Yo he vivido en la Salamanca, sin diablo alguno. Pero he vivido con la imaginación de un mundo de fantasma. Cada vez que me invitaba mi papá a pasar las noches junto a él: verdaderas sherezadas con todos esos personajes de Salta. Nunca me olvidaré de esas noches de asombro que vivía. Las mil y una noches oyéndole salir fantasmas de la boca de mi viejo.

La literatura, si no imita la vida, no es literatura. Ella traduce la vida profundamente. Leer es vivir. Y a pesar de que la literatura es letra… Pero la letra muerta no tiene sentido. Es apilar noticias o información idiota, cuando hay cosas tan sustanciales para decir y pensar, o dejar enunciadas para que otro las sigas pensando. Porque no todo se lo puede decir. A veces más importante que decir es enunciar cosas. Por eso creo en la brevedad de la poesía que enuncia cosas.

Uno debe pensar todos los días en que nace a la mañana y muere un poco con el día, al atardecer. Cada día es el aula donde uno aprende el oficio más importante; el oficio de ser hombre. Y el hombre, según Kierkegaard, es un ser nacido para la muerte. Lo importante es que lo sepa. No que luche desesperadamente por llegar a la muerte, pero que tenga el coraje de sonreír cuando la tenga a su lado. Con la inminencia de que se acostará en nuestros huesos, con nosotros, un amor profundo y eterno bajo la tierra. Y no tener el desenfreno idiota de drogarse, que a veces es miedo. Ese miedo a la muerte que lleva al hombre a drogarse para que lo sorprenda aquello que él sabe que lo va a sorprender. No quiere asumir la muerte como algo que lo sorprenda, sino como algo que él gobierne. Apoderarse del derecho a morir. Se suicida. Conozco montones de curdas en todas las partes del país. Curdas que he seguido hasta el alba y les he empezado a ver el ronroneo de una máquina descompuesta, una demencia reiterativa, un delirio, una furia que vuelve a la misma cosa. Un centro que lo obceca. Y la obsesión se convierte trágicamente en algo que lo desespera. Ya el alcohol es un anularse. No quisiera pensar su obsesión, sin embargo insiste en embriagarse para no pensar en ella. Pero no querer pensar en tal cosa, es ya pensar en ella.

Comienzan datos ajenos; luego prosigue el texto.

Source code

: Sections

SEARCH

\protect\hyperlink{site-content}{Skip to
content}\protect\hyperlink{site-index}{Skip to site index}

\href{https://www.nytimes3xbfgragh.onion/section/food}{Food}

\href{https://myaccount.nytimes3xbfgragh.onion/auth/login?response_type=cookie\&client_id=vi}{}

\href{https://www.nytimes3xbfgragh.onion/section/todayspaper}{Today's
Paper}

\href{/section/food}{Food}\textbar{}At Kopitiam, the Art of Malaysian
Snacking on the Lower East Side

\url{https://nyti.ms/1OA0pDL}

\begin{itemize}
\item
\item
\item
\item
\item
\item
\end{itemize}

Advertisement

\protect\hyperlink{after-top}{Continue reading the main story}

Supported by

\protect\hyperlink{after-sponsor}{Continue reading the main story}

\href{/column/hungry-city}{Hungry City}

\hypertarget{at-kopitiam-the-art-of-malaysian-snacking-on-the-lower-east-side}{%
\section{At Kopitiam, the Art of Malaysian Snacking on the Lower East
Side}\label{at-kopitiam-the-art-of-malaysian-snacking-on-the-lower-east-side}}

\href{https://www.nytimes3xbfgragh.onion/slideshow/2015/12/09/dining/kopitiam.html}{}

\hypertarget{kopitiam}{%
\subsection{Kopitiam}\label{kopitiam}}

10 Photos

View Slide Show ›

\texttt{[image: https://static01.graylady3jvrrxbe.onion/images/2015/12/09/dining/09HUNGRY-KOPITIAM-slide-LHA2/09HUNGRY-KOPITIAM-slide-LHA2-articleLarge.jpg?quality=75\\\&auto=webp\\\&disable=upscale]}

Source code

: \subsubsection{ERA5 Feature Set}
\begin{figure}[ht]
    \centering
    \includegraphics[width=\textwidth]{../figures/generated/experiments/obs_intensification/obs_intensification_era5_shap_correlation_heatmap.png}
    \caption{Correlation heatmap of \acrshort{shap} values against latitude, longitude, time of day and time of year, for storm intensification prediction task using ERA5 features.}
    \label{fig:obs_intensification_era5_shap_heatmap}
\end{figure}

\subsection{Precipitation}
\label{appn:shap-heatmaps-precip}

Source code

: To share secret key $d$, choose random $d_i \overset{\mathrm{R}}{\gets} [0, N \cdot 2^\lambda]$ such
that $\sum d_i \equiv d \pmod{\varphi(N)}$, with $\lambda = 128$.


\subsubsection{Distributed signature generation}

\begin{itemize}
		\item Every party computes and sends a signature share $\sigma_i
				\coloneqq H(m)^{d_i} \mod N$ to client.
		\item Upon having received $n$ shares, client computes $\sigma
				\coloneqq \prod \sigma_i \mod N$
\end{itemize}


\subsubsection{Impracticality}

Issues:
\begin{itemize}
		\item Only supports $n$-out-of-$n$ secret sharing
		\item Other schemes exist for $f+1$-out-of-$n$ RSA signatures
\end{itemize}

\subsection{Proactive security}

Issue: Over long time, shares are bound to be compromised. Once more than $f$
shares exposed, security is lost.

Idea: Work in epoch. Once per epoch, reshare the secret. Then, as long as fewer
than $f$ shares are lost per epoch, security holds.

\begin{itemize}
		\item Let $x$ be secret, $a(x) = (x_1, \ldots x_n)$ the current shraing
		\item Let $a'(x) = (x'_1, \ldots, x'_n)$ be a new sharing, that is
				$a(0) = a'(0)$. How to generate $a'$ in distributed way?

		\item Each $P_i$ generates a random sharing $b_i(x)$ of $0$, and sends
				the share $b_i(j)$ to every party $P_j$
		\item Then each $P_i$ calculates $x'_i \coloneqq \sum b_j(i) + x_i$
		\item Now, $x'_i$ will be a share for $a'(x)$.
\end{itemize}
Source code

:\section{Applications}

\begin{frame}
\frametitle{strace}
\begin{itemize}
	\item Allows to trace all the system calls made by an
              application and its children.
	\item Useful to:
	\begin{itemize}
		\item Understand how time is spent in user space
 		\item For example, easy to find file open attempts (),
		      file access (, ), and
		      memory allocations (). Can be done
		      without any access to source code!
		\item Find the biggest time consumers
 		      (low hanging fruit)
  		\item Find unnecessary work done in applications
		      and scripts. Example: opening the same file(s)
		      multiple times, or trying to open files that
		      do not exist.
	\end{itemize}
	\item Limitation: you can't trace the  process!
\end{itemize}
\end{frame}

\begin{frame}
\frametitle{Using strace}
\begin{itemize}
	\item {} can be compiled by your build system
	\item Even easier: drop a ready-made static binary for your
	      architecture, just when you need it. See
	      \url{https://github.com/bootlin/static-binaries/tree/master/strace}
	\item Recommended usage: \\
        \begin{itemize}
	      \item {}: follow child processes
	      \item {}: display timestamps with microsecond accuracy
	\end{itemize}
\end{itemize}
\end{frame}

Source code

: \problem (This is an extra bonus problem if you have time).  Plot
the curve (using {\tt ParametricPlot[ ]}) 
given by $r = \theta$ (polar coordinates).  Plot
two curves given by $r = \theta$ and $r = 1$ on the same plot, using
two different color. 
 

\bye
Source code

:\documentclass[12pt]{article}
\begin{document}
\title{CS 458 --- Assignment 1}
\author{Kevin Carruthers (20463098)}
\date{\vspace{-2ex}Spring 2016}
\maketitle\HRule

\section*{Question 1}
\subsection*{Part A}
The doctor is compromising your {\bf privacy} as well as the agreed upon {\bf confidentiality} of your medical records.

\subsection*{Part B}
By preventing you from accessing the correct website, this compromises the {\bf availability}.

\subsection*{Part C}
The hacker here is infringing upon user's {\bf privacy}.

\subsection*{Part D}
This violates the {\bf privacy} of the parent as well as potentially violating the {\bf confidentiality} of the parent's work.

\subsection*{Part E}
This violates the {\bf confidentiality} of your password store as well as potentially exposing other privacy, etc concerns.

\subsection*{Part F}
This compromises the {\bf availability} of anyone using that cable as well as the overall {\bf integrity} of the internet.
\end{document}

Uno no puede desasirse de esa especie de sino trágico de la conciencia de que todo se le va, todo se le escapa. En ese momento, creo, hay que tomar tranquilamente un vino y esperar como diría Omar Khayyam, que suceda la muerte. Es lo único que vamos a afrontar responsablemente. Quiera Dios que con un sentido calmo. Yo soy un guerrero pacifista. Creo que a esta edad debo componer vidrios; ya he roto demasiados. En alguna medida sirve a esa edad. Cada edad tiene su corazón. Y la edad que no tiene el corazón de su edad, tiene de su edad la desdicha. Si yo, a los 58 años, quiero atrapar lo que no me pertenece estoy perdido.

La belleza tiene un sentido social profundo. El hombre necesita belleza. Y esclarecer el espíritu para tener reposo y paz. ¿La desesperación por tener…? ¿Tener qué? Todo lo va a dejar. Nadie se lleva nada más allá. Hay un gran escritor mexicano que me encanta: Rulfo. Autor de un libro que se llama Pedro Páramo. Parece que él hubiera puesto en hora los sueños míos.”